Leaving out every picture, output the records below exactly as they are.
[Source information — start]
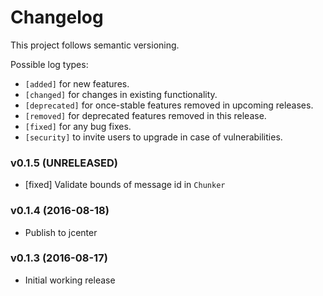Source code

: # Changelog

This project follows semantic versioning.

Possible log types:

- `[added]` for new features.
- `[changed]` for changes in existing functionality.
- `[deprecated]` for once-stable features removed in upcoming releases.
- `[removed]` for deprecated features removed in this release.
- `[fixed]` for any bug fixes.
- `[security]` to invite users to upgrade in case of vulnerabilities.


### v0.1.5 (UNRELEASED)

- [fixed] Validate bounds of message id in `Chunker`

### v0.1.4 (2016-08-18)

- Publish to jcenter

### v0.1.3 (2016-08-17)

- Initial working release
[Source information — finish]
**Response for this exercise:**
Source code

: # Changelog

This project follows semantic versioning.

Possible log types:

- `[added]` for new features.
- `[changed]` for changes in existing functionality.
- `[deprecated]` for once-stable features removed in upcoming releases.
- `[removed]` for deprecated features removed in this release.
- `[fixed]` for any bug fixes.
- `[security]` to invite users to upgrade in case of vulnerabilities.


### v0.1.5 (UNRELEASED)

- [fixed] Validate bounds of message id in `Chunker`

### v0.1.4 (2016-08-18)

- Publish to jcenter

### v0.1.3 (2016-08-17)

- Initial working release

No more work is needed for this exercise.